● **Try it**
Copy out every line from the records that includes "blob".

● **Records drawn from a dataset**
=== Section Start ===
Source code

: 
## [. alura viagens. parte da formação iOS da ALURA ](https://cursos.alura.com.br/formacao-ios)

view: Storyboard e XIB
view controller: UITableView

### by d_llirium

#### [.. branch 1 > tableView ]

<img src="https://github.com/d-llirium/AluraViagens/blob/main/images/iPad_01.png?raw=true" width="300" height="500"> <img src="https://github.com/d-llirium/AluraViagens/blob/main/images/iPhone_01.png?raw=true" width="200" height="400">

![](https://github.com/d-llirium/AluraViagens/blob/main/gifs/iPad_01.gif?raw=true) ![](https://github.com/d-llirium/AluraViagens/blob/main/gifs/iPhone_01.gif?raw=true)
=== Section End ===
● **Your response**
<img src="https://github.com/d-llirium/AluraViagens/blob/main/images/iPad_01.png?raw=true" width="300" height="500"> <img src="https://github.com/d-llirium/AluraViagens/blob/main/images/iPhone_01.png?raw=true" width="200" height="400">
![](https://github.com/d-llirium/AluraViagens/blob/main/gifs/iPad_01.gif?raw=true) ![](https://github.com/d-llirium/AluraViagens/blob/main/gifs/iPhone_01.gif?raw=true)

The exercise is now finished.